Galileo-Galilei / kedro-mlflow

A kedro-plugin for integration of mlflow capabilities inside kedro projects (especially machine learning model versioning and packaging)
https://kedro-mlflow.readthedocs.io/
Apache License 2.0
203 stars 34 forks source link

Stable run names #579

Open lvijnck opened 3 months ago

lvijnck commented 3 months ago

Description

We're leveraging Argo Workflows to orchestrate our pipeline, which results in each of the nodes being executed as an individual kedro run -n NODE invocation. With the vanilla setup of kedro-mlflow this results in a new run id for each of the nodes, which is highly undesirable.

Context

Being able to run large pipelines in a distributed manner

Possible Implementation

To overcome this limitation, we introduced an additional constraint that enforces uniqueness of the run name (code below). We've then implemented a hook:

  1. If run-name is defined, verify run with name exists
  2. If run exists, set the run id
  3. If not exists, create run and set the run id
"""Kedro project hooks."""
from kedro.framework.hooks import hook_impl
from pyspark import SparkConf
from pyspark.sql import SparkSession
from kedro.pipeline.node import Node
from datetime import datetime
from typing import Any
import pandas as pd
import termplotlib as tpl
from omegaconf import OmegaConf

import mlflow

class MLFlowHooks:
    """Kedro MLFlow hook.

    Mlflow supports the concept of run names, which are mapped
    to identifiers behind the curtains. However, this name is not
    required to be unique and hence multiple runs for the same name
    may exist. This plugin ensures run names are mapped to a single
    identifier.
    """

    @hook_impl
    def after_context_created(self, context) -> None:
        """Initialise MLFlow run.

        Initialises a MLFlow run and passes it on for
        other hooks to consume.
        """
        cfg = OmegaConf.create(context.config_loader["mlflow"])

        if cfg.tracking.run.name:
            # Set tracking uri
            mlflow.set_tracking_uri(cfg.server.mlflow_tracking_uri)
            experiment_id = self._create_experiment(cfg.tracking.experiment.name)
            run_id = self._create_run(cfg.tracking.run.name, experiment_id)

            # Update catalog
            OmegaConf.update(cfg, "tracking.run.id", run_id)
            context.config_loader["mlflow"] = cfg

    @staticmethod
    def _create_run(run_name: str, experiment_id: str) -> str:
        """Function to create run for given run_name.

        Args:
            run_name: name of the run
            experiment_id: id of the experiment
        Returns:
            Identifier of created run
        """
        # Retrieve run
        runs = mlflow.search_runs(
            experiment_ids=[experiment_id],
            filter_string=f"run_name='{run_name}'",
            order_by=["start_time DESC"],
            output_format="list",
        )

        if not runs:
            with mlflow.start_run(
                run_name=run_name, experiment_id=experiment_id
            ) as run:
                mlflow.set_tag("created_by", "kedro")
                return run.info.run_id

        return runs[0].info.run_id

    @staticmethod
    def _create_experiment(experiment_name: str) -> str:
        """Function to create experiment.

        Args:
            experiment_name: name of the experiment
        Returns:
            Identifier of experiment
        """
        experiments = mlflow.search_experiments(
            filter_string=f"name = '{experiment_name}'"
        )

        if not experiments:
            return mlflow.create_experiment(experiment_name)

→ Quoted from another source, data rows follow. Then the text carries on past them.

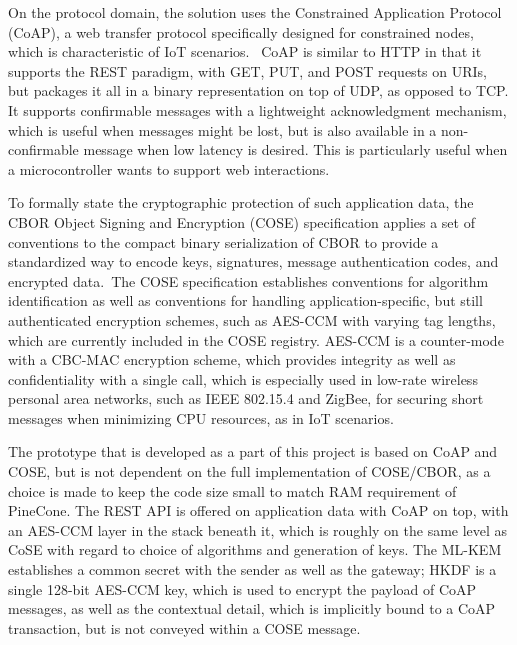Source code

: \documentclass[a4paper]{scrartcl}
\begin{document}
    On the protocol domain, the solution uses the Constrained Application Protocol (CoAP), a web transfer protocol specifically designed for constrained nodes, which is characteristic of IoT scenarios.~\cite{shelby2014} CoAP is similar to HTTP in that it supports the REST paradigm, with GET, PUT, and POST requests on URIs, but packages it all in a binary representation on top of UDP, as opposed to TCP. It supports confirmable messages with a lightweight acknowledgment mechanism, which is useful when messages might be lost, but is also available in a non-confirmable message when low latency is desired. This is particularly useful when a microcontroller wants to support web interactions.~\cite{shelby2014}

    To formally state the cryptographic protection of such application data, the CBOR Object Signing and Encryption (COSE) specification applies a set of conventions to the compact binary serialization of CBOR to provide a standardized way to encode keys, signatures, message authentication codes, and encrypted data.~\cite{schaad2022}The COSE specification establishes conventions for algorithm identification as well as conventions for handling application-specific, but still authenticated encryption schemes, such as AES-CCM with varying tag lengths, which are currently included in the COSE registry. AES-CCM is a counter-mode with a CBC-MAC encryption scheme, which provides integrity as well as confidentiality with a single call, which is especially used in low-rate wireless personal area networks, such as IEEE 802.15.4 and ZigBee, for securing short messages when minimizing CPU resources, as in IoT scenarios.~\cite{Naveen2024}

    The prototype that is developed as a part of this project is based on CoAP and COSE, but is not dependent on the full implementation of COSE/CBOR, as a choice is made to keep the code size small to match RAM requirement of PineCone. The REST API is offered on application data with CoAP on top, with an AES-CCM layer in the stack beneath it, which is roughly on the same level as CoSE with regard to choice of algorithms and generation of keys. The ML-KEM establishes a common secret with the sender as well as the gateway; HKDF is a single 128-bit AES-CCM key, which is used to encrypt the payload of CoAP messages, as well as the contextual detail, which is implicitly bound to a CoAP transaction, but is not conveyed within a COSE message.~\cite{shelby2014} ~\cite{schaad2022}
\end{document}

        return experiments[0].experiment_id

My suggestion would be to add a flag to the mlflow configuration, e.g..,

run:
    id: null
    name: "unique-run"
    stable_run_name: True  # ensures writing to run with specified name if exists

Possible Alternatives

Supplying a static run-id is not possible, as this results in the a ResourceNotFoundError. The API is also limited in the sense that it is not possible to create a specific run-id.

Galileo-Galilei commented 1 month ago

Hi, I understand the need for such a feature, and it would be a great addition.

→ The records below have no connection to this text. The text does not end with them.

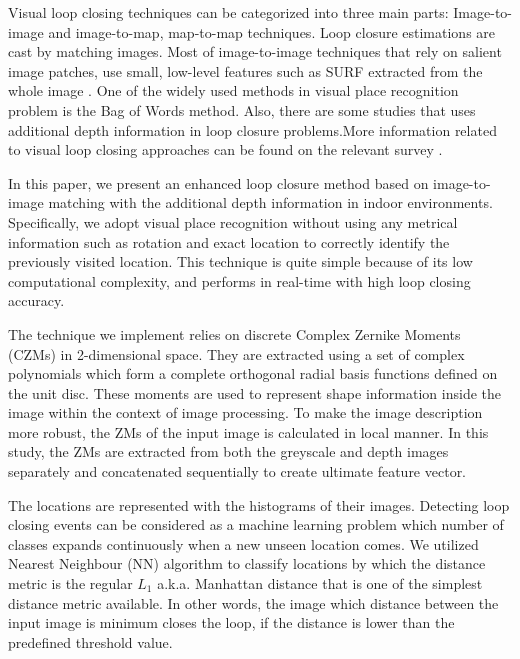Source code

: \documentclass[]{spie}  %
\begin{document}
Visual loop closing techniques can be categorized into three main parts\cite{Williams09}: Image-to-image and image-to-map, map-to-map techniques. Loop closure estimations\cite{sariyanidi_spie13}  are cast by matching images. Most of image-to-image techniques that rely on salient image patches, use small, low-level features such as SURF\cite{springerlink:10.1007/11744023_32} extracted from the whole image \cite{sariyanidi_iv, HoNewmanCIRA2005, CumminsNewmanIJRR08}. One of the widely used methods in visual place recognition problem is the Bag of Words\cite{1238663} method. Also, there are some studies that uses additional depth information\cite{kerl2013-IROS} in loop closure problems.More information related to visual loop closing approaches can be found on the relevant survey \cite{Williams09}.

In this paper, we present an enhanced loop closure method based on image-to-image matching with the additional depth information in indoor environments. Specifically, we adopt visual place recognition without using any metrical information such as rotation and exact location to correctly identify the previously visited location. This technique is quite simple because of its low computational complexity, and performs in real-time with high loop closing accuracy. 

The technique we implement relies on discrete Complex Zernike Moments (CZMs) in 2-dimensional space. They are extracted using a set of complex polynomials which form a complete orthogonal radial basis functions defined on the unit disc. These moments are used to represent shape information inside the image within the context of image processing. To make the image description more robust, the ZMs of the input image is calculated in local manner. In this study, the ZMs are extracted from both the greyscale and depth images separately and concatenated sequentially to create ultimate feature vector.

The locations are represented with the histograms of their images. Detecting loop closing events can be considered as a machine learning problem which number of classes expands continuously when a new unseen location comes. We utilized Nearest Neighbour (NN) algorithm to classify locations by which the distance metric is the regular $L_1$ a.k.a. Manhattan distance that is one of the simplest distance metric available. In other words, the image which distance between the input image is minimum closes the loop, if the distance is lower than the predefined threshold value. 
\end{document}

However, mlflow does not let external orchestrator defines the run id on their own, and it seems really wrong to use the run name to do it, because by design it may not be unique. This would require a lot of custom logic on kedro-mlflow's side, and I am not sure this is the correct way to do it.

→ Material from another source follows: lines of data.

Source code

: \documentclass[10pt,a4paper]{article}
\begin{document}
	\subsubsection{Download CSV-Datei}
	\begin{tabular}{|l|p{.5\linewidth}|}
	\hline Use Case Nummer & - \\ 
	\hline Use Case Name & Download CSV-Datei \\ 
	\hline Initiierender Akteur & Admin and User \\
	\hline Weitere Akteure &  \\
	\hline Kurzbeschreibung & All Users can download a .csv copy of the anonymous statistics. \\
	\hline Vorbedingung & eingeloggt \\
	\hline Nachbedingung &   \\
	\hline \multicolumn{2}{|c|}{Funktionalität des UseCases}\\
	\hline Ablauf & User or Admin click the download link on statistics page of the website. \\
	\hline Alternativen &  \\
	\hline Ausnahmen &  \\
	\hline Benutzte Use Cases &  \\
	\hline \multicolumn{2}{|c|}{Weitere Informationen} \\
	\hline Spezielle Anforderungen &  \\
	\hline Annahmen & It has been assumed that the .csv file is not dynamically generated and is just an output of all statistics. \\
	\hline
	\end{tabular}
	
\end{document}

I think before rushing into an implementation we should investigate how people handle this for orchestrators like airflow, and eventually make such request directly in the mlflow repo. I d'ont close the issue because it's worth keeping track of this feature request, but I don't see it implemented as is.

lvijnck commented 1 month ago

Hi, I absolutely see you point. I think it's an ugly workaround, but I could not think of any other way. We use it on a daily basis now, and the RUN_NAME is injected directly from Argo Workflows, making it unique.

I do however think that the plugin should be able to allow a setup like this, otherwise this would render the plugin useless for pipelines that run distributed.